On March 17, 2020, President Donald J. Trump announced that the US Army will be awarding the Presidential Unit Citation to the 30th Infantry Division, in recognition of its heroic stand at the Battle of Mortain, France, August 7-12, 1944. According to the announcement, “This action rightfully recognizes our veterans who triumphed against incredible odds, as well as those who died during a critical battle that helped ensure the Allied victory in Europe.”
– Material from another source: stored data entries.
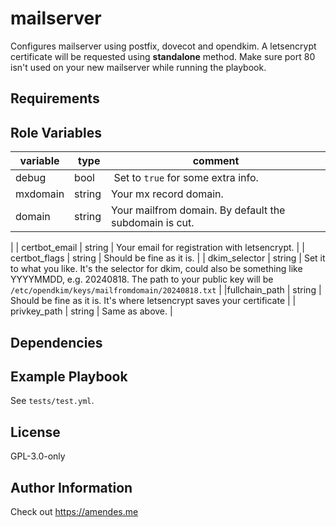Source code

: mailserver
=========

Configures mailserver using postfix, dovecot and opendkim.
A letsencrypt certificate will be requested using **standalone** method.
Make sure port 80 isn't used on your new mailserver
while running the playbook.

Requirements
------------

Role Variables
--------------

| variable | type | comment |
| --- | --- | --- |
| debug | bool | Set to `true` for some extra info. |
| mxdomain | string | Your mx record domain. |
| domain | string | Your mailfrom domain. By default the subdomain is cut.
|
| certbot_email | string | Your email for registration with letsencrypt. |
| certbot_flags | string | Should be fine as it is. |
| dkim_selector | string | Set it to what you like. It's the selector for
dkim, could also be something like YYYYMMDD, e.g. 20240818. The path to
your public key will be `/etc/opendkim/keys/mailfromdomain/20240818.txt` |
|fullchain_path | string | Should be fine as it is. It's where letsencrypt
saves your certificate |
| privkey_path | string | Same as above. |

Dependencies
------------

Example Playbook
----------------

See `tests/test.yml`.

License
-------

GPL-3.0-only

Author Information
------------------

Check out https://amendes.me
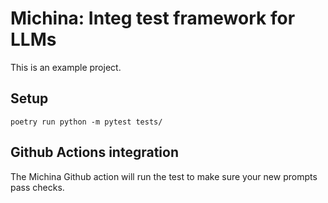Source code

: # Michina: Integ test framework for LLMs
This is an example project.

## Setup
`poetry run python -m pytest tests/`

## Github Actions integration
The Michina Github action will run the test to make sure your new prompts pass checks.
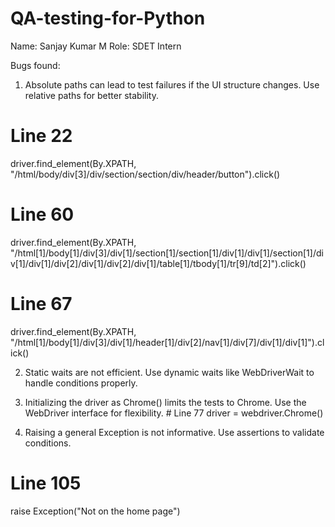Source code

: # QA-testing-for-Python

Name: Sanjay Kumar M
Role: SDET Intern

Bugs found:

1. Absolute paths can lead to test failures if the UI structure changes. Use relative paths for better stability.
 # Line 22
driver.find_element(By.XPATH, "/html/body/div[3]/div/section/section/div/header/button").click()
# Line 60
driver.find_element(By.XPATH, "/html[1]/body[1]/div[3]/div[1]/section[1]/section[1]/div[1]/div[1]/section[1]/div[1]/div[1]/div[2]/div[1]/div[2]/div[1]/table[1]/tbody[1]/tr[9]/td[2]").click()
# Line 67
driver.find_element(By.XPATH, "/html[1]/body[1]/div[3]/div[1]/header[1]/div[2]/nav[1]/div[7]/div[1]/div[1]").click()

2. Static waits are not efficient. Use dynamic waits like WebDriverWait to handle conditions properly.

4. Initializing the driver as Chrome() limits the tests to Chrome. Use the WebDriver interface for flexibility.   # Line 77
driver = webdriver.Chrome()

5. Raising a general Exception is not informative. Use assertions to validate conditions.
# Line 105
raise Exception("Not on the home page")


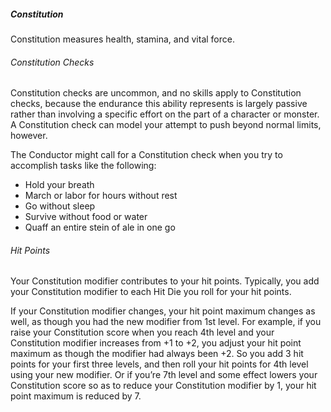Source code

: ##### Constitution

Constitution measures health, stamina, and vital force.

###### Constitution Checks

Constitution checks are uncommon, and no skills apply to Constitution checks, because the endurance this ability represents is largely passive rather than involving a specific effort on the part of a character or monster.
A Constitution check can model your attempt to push beyond normal limits, however.

The Conductor might call for a Constitution check when you try to accomplish tasks like the following:
- Hold your breath
- March or labor for hours without rest
- Go without sleep
- Survive without food or water
- Quaff an entire stein of ale in one go

###### Hit Points

Your Constitution modifier contributes to your hit points.
Typically, you add your Constitution modifier to each Hit Die you roll for your hit points.

If your Constitution modifier changes, your hit point maximum changes as well, as though you had the new modifier from 1st level.
For example, if you raise your Constitution score when you reach 4th level and your Constitution modifier increases from +1 to +2, you adjust your hit point maximum as though the modifier had always been +2.
So you add 3 hit points for your first three levels, and then roll your hit points for 4th level using your new modifier. Or if you’re 7th level and some effect lowers your Constitution score so as to reduce your Constitution modifier by 1, your hit point maximum is reduced by 7.
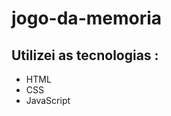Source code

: # jogo-da-memoria
 
 <h2>Utilizei as tecnologias :</h2>
  <ul>
    <li>HTML</li>
    <li>CSS</li>
    <li>JavaScript</li>
  </ul>
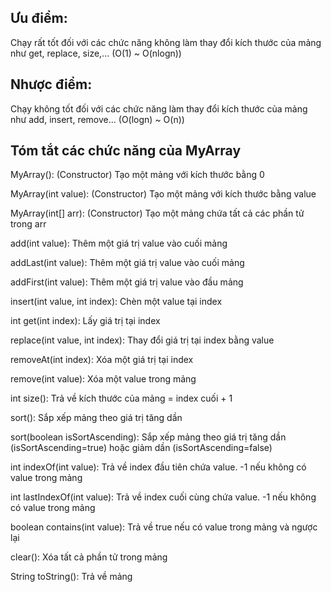 
Ưu điểm:
---

Chạy rất tốt đối với các chức năng không làm thay đổi kích thước của mảng như get, replace, size,... (O(1) ~ O(nlogn))

Nhược điểm: 
---

Chạy không tốt đối với các chức năng làm thay đổi kích thước của mảng như add, insert, remove... (O(logn) ~ O(n))

Tóm tắt các chức năng của MyArray
---

MyArray(): (Constructor) Tạo một mảng với kích thước bằng 0

MyArray(int value): (Constructor) Tạo một mảng với kích thước bằng value

MyArray(int[] arr): (Constructor) Tạo một mảng chứa tất cả các phần tử trong arr

add(int value): Thêm một giá trị value vào cuối mảng

addLast(int value): Thêm một giá trị value vào cuối mảng

addFirst(int value): Thêm một giá trị value vào đầu mảng

insert(int value, int index): Chèn một value tại index

int get(int index): Lấy giá trị tại index

replace(int value, int index): Thay đổi giá trị tại index bằng value

removeAt(int index): Xóa một giá trị tại index

remove(int value): Xóa một value trong mảng

int size(): Trả về kích thước của mảng = index cuối + 1

sort(): Sắp xếp mảng theo giá trị tăng dần

sort(boolean isSortAscending): Sắp xếp mảng theo giá trị tăng dần (isSortAscending=true) hoặc giảm dần (isSortAscending=false)

int indexOf(int value): Trả về index đầu tiên chứa value. -1 nếu không có value trong mảng

int lastIndexOf(int value): Trả về index cuối cùng chứa value. -1 nếu không có value trong mảng

boolean contains(int value): Trả về true nếu có value trong mảng và ngược lại

clear(): Xóa tất cả phần tử trong mảng

String toString(): Trả về mảng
The 30th Division’s distinguished combat record stretches back to World War I, when it was formed as an Army National Guard unit drawn from Tennessee, Georgia, and the Carolinas, and informally dubbed the “Old Hickory” Division. It helped to break Germany’s Hindenburg Line in September-October 1918. The 30th Division returned to Europe during World War II under the command of Major General Leland Hobbs, landing on Normandy’s Omaha Beach on June 11, 1944, and proceeding to the base of the Cotentin Peninsula, where it was deployed in the vicinity of St. Lô. The division subsequently played an important role in Operation Cobra, which commenced on July 25 and led to the American breakout from Normandy.
The advance that followed culminated in the capture of Avranches at the Cotentin Peninsula’s southwestern edge, followed by the activation of Lieutenant General George S. Patton’s Third Army and the deployment of American armored units for the liberation of Brittany. German forces fought desperately to seal the gap at Avranches. Major General Lawton J. Collins’s VII Corps nevertheless held on, and on August 3 the 1st Infantry Division captured the town of Mortain just under twenty miles east of Avranches, widening the gap. Shortly afterwards the 30th Division took over at Mortain, with the mission of holding open the vital corridor against possible enemy counterattack.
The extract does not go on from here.